My role model for filmworthy fiction is a little-remembered midcentury author of alleged “suspense” named Charles Williams. He wrote twenty-two novels, all of which went quickly to paperback and sold on drugstore spinners for prices ranging from 25 cents (A Touch of Death) in 1954 to $2.95 (The Wrong Venus) in 1983. The lengthiest among my collection of Williams’ novels, River Girl, is 224 pages. Fourteen (64 percent!) of Williams’ stories were adapted for film, among them Confidentially Yours directed by François Truffaut from the novel The Long Saturday Night, Diamond Bikini produced in France and directed by Gérard Pirès and The Hot Spot, a wonderfully steamy 1990 noir based on Williams’ Hell Hath No Fury, directed by Dennis Hopper and featuring Don Johnson (post-“Miami Vice”) in probably the best performance of his life.

Williams had the rare quality among dark novelists of having a sense of humor, a virtue he shared with better known peers Chandler, Dashiell Hammett and Robert B. Parker. His 1956 novel, The Diamond Bikini, is a crime comedy every bit as entertaining as Donald E. Westlake’s series of caper novels featuring hapless burglar John Dortmunder (five of which have been made into movies).

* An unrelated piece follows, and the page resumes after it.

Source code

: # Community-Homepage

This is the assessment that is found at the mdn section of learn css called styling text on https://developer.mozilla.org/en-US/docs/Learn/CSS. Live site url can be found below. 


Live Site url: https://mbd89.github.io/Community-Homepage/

For me, one of the riddles of Hollywood’s constant hunt for material is why there’s no film version of The Catcher in the Rye, J.D. Salinger’s profane and charming evocation of teenage dysphoria. It’s the right length for adaptation, possibly with a narration like Jean Shepherd’s voice-over in A Christmas Story. Salinger’s protagonist, Holden Caulfield, is a mess, but he’s funny and totally accessible. The story is full of vividly filmable scenes. Of course, it’s likely that Salinger, modern lit’s most notorious recluse, refused to sell the film rights. And now, the premise might be too dated and innocent to merit the production costs.

Still, wouldn’t it be interesting to try?

There was one novelist, author, screenwriter, commentator, critic and raconteur with the literary and cinematic chops to rescue Salinger’s “catcher in the rye” from days of yore and make him relevant to the 21st century’s attention-deficient moviegoers. But he’s been lost to us since since 2018.

William Goldman—Harper, The Princess Bride, Marathon Man, All the President’s Men, Butch Cassidy and the Sundance Kid, etc.—could’ve revived and redone Holden Caulfield, without breaking a sweat.